▸ **Task goal**
Filter the entries for the word "opcionais". Copy each line in which it occurs.

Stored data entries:
====

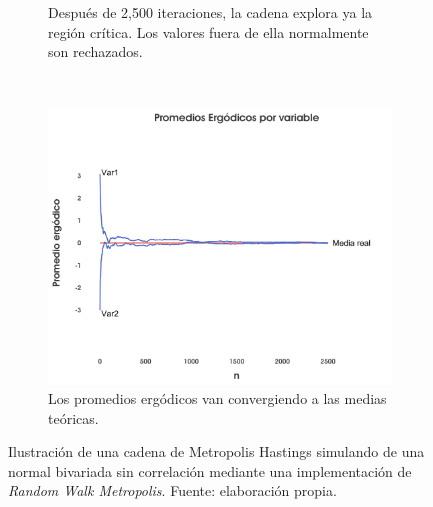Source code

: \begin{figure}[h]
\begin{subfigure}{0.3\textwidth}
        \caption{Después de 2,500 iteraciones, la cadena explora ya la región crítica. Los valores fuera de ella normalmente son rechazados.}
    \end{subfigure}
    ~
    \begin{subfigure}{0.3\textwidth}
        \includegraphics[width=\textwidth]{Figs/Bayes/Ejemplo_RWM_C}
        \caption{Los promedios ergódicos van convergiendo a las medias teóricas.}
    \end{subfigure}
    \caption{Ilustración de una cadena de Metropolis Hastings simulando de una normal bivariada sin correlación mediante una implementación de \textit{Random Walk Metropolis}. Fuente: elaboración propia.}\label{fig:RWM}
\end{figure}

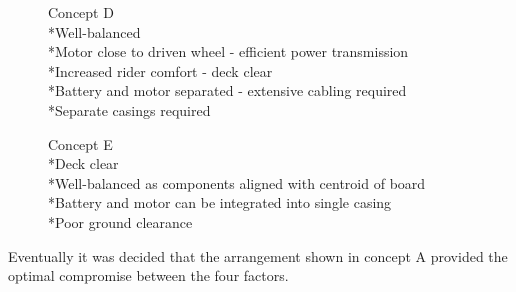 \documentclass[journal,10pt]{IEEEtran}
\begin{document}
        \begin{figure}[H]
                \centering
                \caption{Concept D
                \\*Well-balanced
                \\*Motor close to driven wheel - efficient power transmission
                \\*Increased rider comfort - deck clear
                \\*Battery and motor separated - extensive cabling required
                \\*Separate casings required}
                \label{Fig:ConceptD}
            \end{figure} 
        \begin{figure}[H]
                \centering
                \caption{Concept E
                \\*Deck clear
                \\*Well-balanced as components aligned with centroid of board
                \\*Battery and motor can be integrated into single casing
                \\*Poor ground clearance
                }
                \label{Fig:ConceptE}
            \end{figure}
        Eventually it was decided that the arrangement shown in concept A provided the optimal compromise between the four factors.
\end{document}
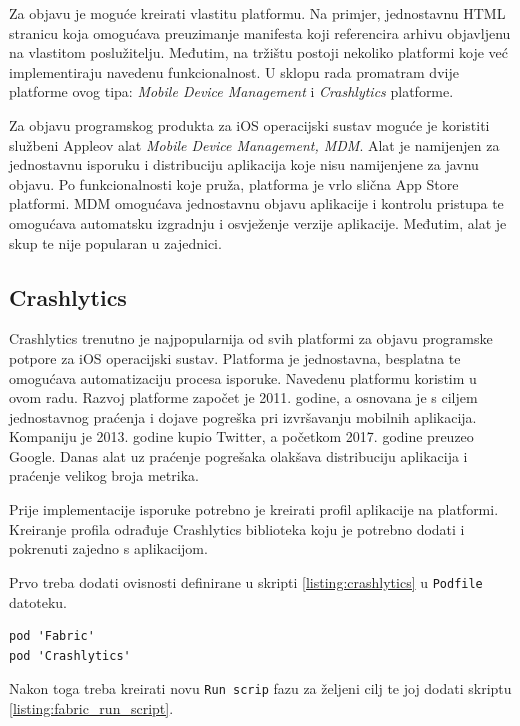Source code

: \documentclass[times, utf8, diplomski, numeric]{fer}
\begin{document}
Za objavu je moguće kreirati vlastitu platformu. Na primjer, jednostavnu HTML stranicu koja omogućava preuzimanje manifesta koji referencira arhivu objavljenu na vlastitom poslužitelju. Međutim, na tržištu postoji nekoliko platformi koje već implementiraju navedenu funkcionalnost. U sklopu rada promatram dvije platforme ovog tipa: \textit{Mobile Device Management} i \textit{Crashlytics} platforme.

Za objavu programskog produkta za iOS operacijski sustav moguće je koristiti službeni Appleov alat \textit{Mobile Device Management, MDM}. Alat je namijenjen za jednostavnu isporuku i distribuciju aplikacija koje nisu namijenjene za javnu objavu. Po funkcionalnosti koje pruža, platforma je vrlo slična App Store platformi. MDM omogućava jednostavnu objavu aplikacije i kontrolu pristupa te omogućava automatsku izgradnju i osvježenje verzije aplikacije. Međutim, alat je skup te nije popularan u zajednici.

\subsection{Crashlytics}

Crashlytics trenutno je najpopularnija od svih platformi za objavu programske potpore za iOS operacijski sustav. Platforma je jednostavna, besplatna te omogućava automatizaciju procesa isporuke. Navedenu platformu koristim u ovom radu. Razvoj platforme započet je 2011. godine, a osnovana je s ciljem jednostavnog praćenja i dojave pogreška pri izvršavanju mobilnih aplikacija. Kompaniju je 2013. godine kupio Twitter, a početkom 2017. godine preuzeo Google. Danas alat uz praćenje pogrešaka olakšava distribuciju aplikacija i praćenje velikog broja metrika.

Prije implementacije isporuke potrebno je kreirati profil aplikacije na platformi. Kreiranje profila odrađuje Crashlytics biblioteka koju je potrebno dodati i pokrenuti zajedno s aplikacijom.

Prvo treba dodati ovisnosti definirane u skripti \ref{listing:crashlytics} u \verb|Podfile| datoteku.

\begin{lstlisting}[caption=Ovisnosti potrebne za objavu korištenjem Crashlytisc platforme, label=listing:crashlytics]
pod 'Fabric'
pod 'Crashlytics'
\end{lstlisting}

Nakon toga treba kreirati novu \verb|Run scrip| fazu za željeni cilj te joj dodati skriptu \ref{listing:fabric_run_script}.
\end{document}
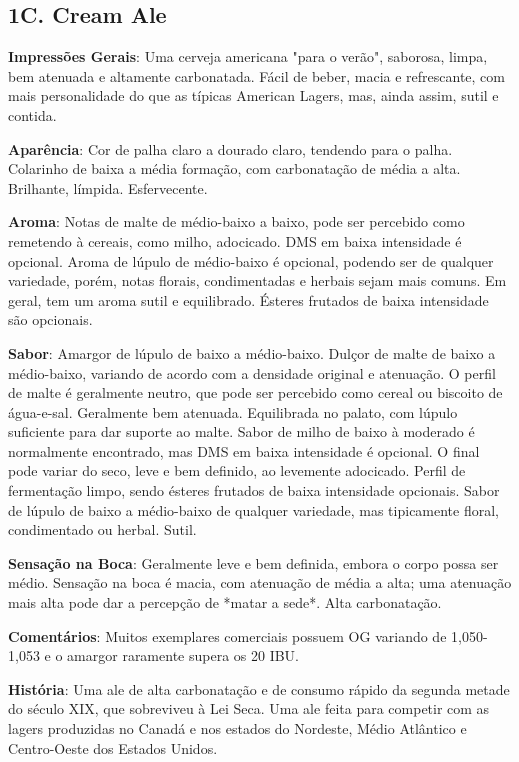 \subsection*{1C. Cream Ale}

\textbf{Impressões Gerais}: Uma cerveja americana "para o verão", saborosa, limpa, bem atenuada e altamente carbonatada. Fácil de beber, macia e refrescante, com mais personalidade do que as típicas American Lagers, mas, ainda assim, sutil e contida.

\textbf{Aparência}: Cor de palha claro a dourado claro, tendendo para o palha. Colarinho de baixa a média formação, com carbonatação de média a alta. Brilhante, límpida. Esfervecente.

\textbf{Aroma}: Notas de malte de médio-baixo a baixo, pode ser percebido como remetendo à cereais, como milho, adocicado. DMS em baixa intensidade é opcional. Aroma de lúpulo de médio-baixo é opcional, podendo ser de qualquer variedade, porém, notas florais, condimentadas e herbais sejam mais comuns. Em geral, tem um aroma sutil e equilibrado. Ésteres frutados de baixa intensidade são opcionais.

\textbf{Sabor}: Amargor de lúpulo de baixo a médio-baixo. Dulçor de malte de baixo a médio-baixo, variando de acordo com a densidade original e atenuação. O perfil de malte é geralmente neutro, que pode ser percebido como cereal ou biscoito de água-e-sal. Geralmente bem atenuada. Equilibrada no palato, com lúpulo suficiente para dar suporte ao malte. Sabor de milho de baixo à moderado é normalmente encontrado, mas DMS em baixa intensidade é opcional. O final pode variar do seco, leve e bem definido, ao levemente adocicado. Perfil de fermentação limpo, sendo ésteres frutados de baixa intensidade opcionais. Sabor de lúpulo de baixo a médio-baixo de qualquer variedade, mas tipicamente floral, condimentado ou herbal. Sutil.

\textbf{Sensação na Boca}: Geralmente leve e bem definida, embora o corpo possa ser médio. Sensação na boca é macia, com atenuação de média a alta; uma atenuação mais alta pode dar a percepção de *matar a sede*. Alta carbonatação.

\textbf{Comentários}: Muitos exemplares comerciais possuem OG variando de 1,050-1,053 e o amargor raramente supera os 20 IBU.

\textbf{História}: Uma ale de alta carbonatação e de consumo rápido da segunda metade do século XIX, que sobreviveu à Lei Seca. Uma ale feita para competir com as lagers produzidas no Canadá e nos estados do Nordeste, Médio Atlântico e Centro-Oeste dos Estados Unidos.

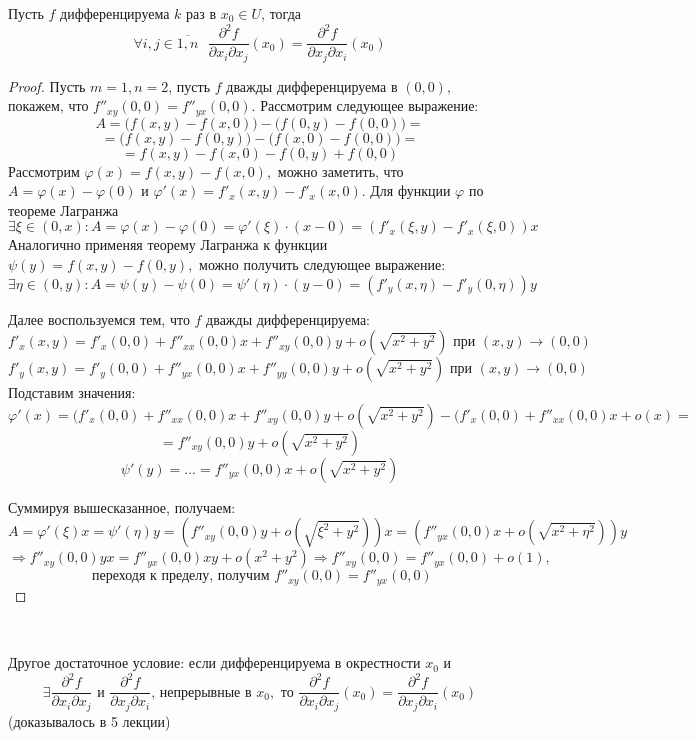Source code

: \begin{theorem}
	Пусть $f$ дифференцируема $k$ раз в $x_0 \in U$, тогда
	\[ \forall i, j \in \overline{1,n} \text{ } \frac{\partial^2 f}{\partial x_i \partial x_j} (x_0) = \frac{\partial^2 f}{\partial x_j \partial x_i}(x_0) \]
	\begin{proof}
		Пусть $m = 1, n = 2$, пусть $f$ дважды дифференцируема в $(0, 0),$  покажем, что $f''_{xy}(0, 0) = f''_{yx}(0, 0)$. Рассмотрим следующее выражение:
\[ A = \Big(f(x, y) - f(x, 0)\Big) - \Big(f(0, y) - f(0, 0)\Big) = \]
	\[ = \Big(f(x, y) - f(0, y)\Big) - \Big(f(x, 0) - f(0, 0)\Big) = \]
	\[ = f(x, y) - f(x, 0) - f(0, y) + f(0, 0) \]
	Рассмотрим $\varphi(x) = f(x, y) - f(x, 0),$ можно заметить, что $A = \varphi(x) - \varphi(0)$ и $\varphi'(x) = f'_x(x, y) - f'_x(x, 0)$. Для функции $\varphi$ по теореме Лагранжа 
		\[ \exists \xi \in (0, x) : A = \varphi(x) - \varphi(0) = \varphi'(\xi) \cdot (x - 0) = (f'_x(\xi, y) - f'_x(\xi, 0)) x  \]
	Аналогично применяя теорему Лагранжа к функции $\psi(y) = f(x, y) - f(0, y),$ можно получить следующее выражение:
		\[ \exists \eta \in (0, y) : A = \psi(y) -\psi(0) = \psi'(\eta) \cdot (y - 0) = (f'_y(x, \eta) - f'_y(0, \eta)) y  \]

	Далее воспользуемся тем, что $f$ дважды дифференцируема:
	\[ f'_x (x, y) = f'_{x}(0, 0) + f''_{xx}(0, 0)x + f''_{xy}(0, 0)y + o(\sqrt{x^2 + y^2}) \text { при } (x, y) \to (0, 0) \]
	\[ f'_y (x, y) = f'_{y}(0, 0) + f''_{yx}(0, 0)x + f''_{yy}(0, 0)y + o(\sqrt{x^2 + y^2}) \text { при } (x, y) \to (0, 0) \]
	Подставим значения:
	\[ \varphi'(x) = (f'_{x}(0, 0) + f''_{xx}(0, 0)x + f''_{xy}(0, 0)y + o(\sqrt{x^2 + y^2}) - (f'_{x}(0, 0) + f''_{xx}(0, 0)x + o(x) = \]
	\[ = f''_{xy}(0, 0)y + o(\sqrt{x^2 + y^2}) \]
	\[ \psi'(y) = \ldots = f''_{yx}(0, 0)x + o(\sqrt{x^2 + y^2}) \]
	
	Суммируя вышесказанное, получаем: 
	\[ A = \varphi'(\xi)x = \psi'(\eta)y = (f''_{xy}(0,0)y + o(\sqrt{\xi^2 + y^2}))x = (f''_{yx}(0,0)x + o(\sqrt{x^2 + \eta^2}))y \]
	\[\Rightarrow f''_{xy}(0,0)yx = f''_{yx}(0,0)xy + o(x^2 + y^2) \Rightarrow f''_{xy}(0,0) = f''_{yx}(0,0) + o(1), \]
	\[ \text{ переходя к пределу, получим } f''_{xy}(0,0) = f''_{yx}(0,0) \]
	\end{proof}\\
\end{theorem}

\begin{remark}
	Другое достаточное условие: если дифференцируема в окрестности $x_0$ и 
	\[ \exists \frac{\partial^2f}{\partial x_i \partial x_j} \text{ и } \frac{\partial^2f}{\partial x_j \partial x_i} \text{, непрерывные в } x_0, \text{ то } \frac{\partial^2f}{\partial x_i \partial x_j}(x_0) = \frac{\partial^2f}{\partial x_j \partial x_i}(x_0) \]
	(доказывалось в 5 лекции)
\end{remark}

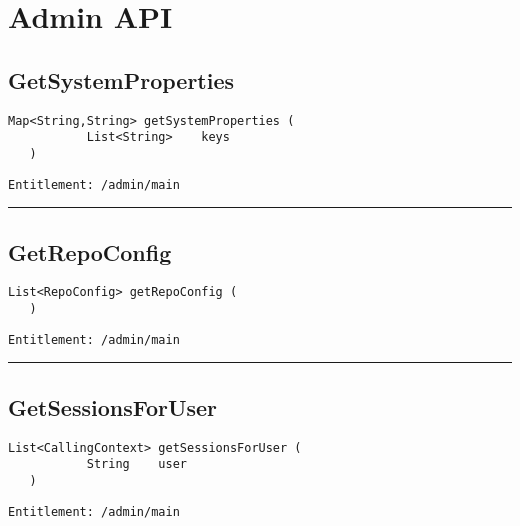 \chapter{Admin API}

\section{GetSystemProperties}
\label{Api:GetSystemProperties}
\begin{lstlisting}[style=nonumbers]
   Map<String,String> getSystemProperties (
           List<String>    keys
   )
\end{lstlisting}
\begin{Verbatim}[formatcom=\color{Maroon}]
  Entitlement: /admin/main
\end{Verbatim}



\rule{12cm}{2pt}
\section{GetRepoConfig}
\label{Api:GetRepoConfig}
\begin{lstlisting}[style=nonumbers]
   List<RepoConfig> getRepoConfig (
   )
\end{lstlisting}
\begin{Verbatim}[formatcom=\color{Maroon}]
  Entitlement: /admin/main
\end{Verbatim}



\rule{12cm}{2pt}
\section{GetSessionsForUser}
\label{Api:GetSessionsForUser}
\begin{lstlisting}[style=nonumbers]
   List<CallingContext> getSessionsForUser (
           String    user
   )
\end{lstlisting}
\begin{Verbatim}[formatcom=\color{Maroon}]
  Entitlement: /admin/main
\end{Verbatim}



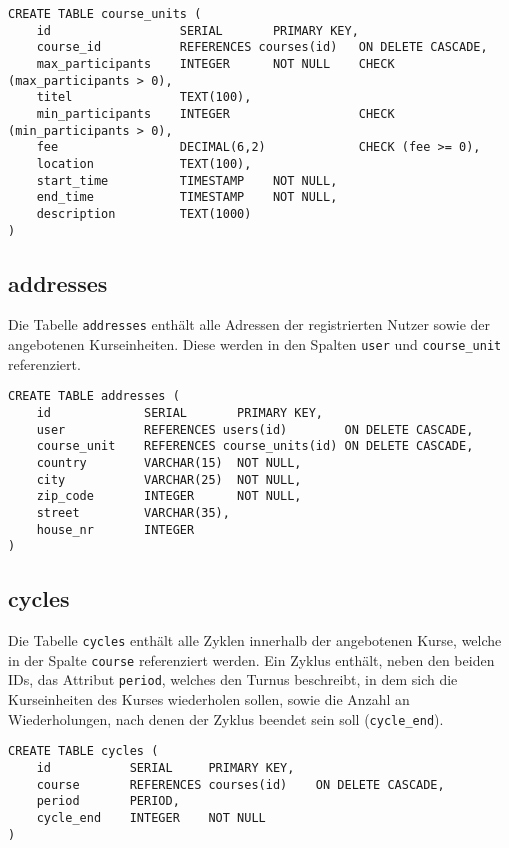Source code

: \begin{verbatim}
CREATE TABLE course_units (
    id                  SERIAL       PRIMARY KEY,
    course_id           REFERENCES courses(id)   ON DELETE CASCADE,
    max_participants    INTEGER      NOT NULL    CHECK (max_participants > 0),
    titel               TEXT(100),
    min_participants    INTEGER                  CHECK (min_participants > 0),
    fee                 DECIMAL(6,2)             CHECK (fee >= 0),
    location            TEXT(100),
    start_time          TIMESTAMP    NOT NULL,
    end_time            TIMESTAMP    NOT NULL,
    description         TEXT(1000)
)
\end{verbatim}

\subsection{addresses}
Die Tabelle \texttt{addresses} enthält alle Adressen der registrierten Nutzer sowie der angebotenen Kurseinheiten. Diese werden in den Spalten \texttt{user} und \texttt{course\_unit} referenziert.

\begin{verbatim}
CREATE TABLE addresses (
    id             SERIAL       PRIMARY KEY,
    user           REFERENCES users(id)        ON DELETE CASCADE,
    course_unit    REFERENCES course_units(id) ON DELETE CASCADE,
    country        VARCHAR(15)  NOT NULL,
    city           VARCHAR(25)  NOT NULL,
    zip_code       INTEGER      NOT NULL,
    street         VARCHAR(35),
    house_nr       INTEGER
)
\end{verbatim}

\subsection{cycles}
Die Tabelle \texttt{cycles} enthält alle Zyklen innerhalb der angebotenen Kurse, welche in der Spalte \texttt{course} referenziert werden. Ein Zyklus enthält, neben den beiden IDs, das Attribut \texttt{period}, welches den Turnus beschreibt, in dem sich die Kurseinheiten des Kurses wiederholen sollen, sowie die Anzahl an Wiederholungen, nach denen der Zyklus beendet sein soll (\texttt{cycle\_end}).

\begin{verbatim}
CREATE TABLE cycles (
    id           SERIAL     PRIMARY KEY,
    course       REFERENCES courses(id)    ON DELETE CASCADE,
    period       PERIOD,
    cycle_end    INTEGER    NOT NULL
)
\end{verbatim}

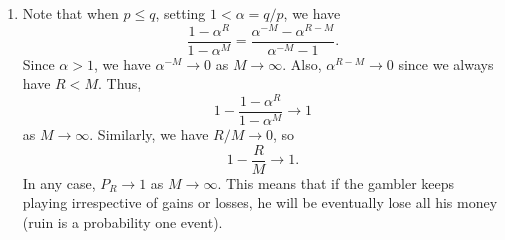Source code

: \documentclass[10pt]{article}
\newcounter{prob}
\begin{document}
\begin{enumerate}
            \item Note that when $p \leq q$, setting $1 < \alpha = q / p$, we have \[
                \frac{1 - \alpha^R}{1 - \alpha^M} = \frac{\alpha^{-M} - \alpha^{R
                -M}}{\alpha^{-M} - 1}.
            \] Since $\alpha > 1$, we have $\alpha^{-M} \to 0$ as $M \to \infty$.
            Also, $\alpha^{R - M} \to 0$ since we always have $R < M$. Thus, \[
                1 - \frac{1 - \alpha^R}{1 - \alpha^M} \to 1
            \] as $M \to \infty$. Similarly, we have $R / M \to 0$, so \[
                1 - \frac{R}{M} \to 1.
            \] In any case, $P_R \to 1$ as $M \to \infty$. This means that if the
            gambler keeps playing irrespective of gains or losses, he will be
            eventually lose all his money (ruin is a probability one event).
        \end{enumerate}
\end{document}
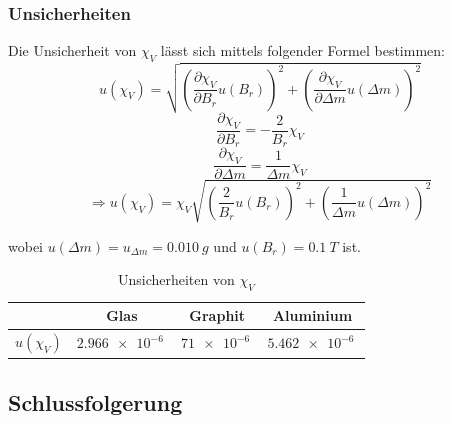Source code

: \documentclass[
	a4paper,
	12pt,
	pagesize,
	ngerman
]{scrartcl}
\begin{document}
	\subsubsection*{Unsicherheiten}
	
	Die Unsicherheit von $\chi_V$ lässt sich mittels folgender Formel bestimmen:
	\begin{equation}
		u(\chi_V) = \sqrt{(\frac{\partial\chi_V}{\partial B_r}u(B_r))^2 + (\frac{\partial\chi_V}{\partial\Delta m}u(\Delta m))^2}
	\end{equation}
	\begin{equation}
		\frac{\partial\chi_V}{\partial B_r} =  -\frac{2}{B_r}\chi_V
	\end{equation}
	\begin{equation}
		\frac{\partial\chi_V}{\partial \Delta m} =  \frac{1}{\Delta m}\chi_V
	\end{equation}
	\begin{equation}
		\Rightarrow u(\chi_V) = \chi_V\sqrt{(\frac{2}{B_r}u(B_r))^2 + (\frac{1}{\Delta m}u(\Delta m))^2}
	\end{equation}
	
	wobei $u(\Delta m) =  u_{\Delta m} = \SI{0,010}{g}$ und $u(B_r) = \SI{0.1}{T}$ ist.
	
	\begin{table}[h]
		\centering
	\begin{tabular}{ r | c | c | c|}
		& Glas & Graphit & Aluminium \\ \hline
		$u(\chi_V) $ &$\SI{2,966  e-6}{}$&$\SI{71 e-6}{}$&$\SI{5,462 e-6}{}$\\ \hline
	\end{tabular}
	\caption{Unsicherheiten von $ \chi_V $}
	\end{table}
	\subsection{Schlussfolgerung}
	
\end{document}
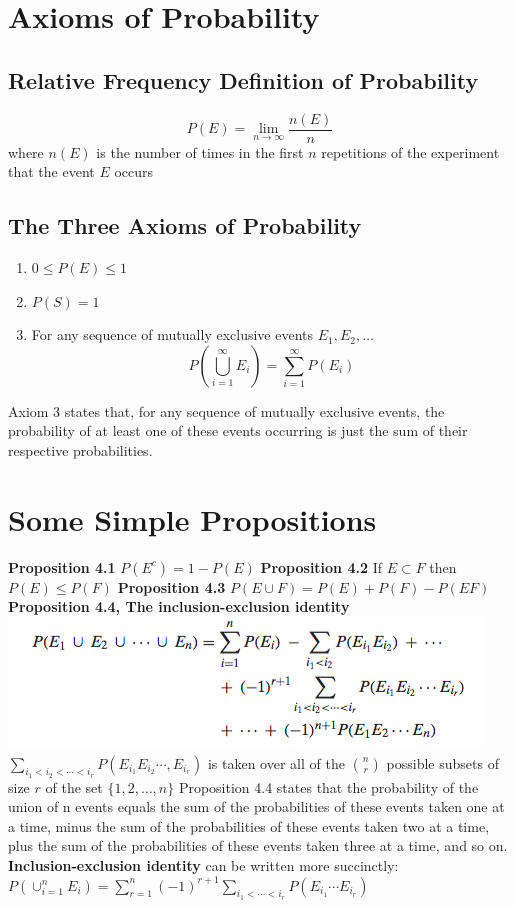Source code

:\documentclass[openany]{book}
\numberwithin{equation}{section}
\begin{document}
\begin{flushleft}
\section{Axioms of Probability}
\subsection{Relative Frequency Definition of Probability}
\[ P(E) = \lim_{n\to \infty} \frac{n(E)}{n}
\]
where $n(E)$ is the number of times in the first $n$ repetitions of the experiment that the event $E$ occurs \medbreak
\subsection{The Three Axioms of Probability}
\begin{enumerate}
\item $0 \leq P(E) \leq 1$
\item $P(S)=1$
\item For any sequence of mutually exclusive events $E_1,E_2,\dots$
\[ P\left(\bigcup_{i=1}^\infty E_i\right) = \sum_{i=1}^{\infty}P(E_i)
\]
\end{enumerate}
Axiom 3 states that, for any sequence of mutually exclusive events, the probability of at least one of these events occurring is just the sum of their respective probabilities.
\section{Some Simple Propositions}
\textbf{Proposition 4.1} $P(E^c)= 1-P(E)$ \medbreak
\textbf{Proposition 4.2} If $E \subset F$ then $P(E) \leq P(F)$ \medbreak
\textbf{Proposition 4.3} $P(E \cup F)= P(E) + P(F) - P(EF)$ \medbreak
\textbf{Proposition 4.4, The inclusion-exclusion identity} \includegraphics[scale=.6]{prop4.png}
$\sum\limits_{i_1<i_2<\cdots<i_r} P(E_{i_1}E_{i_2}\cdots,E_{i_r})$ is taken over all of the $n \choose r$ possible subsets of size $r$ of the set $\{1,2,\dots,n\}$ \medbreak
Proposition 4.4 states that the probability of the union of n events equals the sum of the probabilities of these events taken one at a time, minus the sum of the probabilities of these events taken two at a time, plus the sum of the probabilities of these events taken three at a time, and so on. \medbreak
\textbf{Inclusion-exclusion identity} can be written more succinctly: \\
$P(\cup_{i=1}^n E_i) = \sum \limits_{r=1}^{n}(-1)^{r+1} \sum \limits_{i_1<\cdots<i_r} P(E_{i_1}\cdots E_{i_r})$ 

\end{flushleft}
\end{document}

====

▸ **Task response**
\textbf{Aroma}: Notas de malte de médio-baixo a baixo, pode ser percebido como remetendo à cereais, como milho, adocicado. DMS em baixa intensidade é opcional. Aroma de lúpulo de médio-baixo é opcional, podendo ser de qualquer variedade, porém, notas florais, condimentadas e herbais sejam mais comuns. Em geral, tem um aroma sutil e equilibrado. Ésteres frutados de baixa intensidade são opcionais.
\textbf{Sabor}: Amargor de lúpulo de baixo a médio-baixo. Dulçor de malte de baixo a médio-baixo, variando de acordo com a densidade original e atenuação. O perfil de malte é geralmente neutro, que pode ser percebido como cereal ou biscoito de água-e-sal. Geralmente bem atenuada. Equilibrada no palato, com lúpulo suficiente para dar suporte ao malte. Sabor de milho de baixo à moderado é normalmente encontrado, mas DMS em baixa intensidade é opcional. O final pode variar do seco, leve e bem definido, ao levemente adocicado. Perfil de fermentação limpo, sendo ésteres frutados de baixa intensidade opcionais. Sabor de lúpulo de baixo a médio-baixo de qualquer variedade, mas tipicamente floral, condimentado ou herbal. Sutil.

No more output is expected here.